+++ Records supplied +++
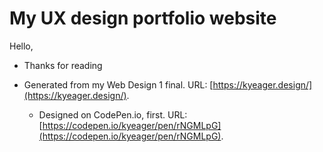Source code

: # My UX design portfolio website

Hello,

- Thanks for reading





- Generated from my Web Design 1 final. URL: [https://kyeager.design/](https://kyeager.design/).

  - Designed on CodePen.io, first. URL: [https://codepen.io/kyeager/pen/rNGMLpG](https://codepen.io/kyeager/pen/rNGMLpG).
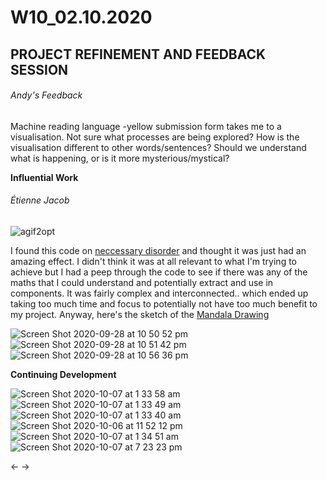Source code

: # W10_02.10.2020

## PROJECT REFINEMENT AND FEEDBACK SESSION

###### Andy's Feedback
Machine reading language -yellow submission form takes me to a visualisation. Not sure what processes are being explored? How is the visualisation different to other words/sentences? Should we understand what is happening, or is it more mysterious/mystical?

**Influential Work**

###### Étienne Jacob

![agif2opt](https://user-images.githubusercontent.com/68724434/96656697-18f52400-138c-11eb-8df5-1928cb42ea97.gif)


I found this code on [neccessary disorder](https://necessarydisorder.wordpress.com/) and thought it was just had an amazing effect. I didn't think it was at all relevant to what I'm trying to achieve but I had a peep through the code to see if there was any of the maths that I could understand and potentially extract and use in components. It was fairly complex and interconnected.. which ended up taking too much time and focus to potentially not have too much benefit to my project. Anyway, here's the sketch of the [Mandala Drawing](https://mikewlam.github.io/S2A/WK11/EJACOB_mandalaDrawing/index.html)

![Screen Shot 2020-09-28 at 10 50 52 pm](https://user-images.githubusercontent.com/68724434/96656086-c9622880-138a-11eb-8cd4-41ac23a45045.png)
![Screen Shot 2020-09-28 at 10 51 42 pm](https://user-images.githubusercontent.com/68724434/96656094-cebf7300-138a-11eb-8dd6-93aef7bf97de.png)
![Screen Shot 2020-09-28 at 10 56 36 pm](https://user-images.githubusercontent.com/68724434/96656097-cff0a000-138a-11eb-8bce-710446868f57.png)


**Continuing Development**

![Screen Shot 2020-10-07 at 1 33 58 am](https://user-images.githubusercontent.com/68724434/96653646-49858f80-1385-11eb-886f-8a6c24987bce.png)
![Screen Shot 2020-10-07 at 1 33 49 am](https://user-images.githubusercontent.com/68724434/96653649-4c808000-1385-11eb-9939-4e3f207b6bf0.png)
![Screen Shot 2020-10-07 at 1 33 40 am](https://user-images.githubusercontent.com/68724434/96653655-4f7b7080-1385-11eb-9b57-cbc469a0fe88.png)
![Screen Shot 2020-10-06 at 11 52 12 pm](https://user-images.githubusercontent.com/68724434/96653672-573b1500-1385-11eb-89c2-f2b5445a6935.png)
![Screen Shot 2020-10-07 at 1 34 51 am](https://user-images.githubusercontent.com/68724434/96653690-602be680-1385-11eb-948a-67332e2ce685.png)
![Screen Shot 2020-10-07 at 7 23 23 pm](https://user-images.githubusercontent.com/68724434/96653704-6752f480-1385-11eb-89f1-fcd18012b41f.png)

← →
+++
+++ Records supplied +++
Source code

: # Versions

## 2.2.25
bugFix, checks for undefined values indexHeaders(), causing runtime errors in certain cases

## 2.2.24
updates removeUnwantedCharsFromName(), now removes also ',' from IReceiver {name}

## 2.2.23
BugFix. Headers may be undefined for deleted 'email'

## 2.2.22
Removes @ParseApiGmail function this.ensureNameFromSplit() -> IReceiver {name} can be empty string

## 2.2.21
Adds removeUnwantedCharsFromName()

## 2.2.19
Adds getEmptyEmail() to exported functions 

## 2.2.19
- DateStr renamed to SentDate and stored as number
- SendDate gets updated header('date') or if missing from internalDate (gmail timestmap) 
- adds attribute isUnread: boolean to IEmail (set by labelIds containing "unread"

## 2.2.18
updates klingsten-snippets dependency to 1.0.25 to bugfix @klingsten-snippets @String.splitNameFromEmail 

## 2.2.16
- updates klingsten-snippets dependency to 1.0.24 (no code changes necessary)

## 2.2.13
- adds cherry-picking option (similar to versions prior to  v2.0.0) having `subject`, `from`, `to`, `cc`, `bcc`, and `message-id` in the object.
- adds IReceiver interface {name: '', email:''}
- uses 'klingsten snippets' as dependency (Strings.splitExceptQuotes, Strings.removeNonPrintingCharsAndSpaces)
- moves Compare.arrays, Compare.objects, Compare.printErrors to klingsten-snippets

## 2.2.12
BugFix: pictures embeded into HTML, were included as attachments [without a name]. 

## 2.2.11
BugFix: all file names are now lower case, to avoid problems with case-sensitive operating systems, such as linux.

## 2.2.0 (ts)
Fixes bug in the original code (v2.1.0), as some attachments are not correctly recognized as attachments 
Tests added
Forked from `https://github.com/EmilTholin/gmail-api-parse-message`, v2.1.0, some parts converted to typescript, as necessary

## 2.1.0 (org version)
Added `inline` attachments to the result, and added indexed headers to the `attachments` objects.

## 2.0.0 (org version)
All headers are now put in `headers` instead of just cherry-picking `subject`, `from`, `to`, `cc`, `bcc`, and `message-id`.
+++
Work to be completed
From the records above, copy out the line with "- updates klingsten-snippets", the line with "- uses 'klingsten", and every line between them, word for word.

Reply to the exercise
- updates klingsten-snippets dependency to 1.0.24 (no code changes necessary)

## 2.2.13
- adds cherry-picking option (similar to versions prior to  v2.0.0) having `subject`, `from`, `to`, `cc`, `bcc`, and `message-id` in the object.
- adds IReceiver interface {name: '', email:''}
- uses 'klingsten snippets' as dependency (Strings.splitExceptQuotes, Strings.removeNonPrintingCharsAndSpaces)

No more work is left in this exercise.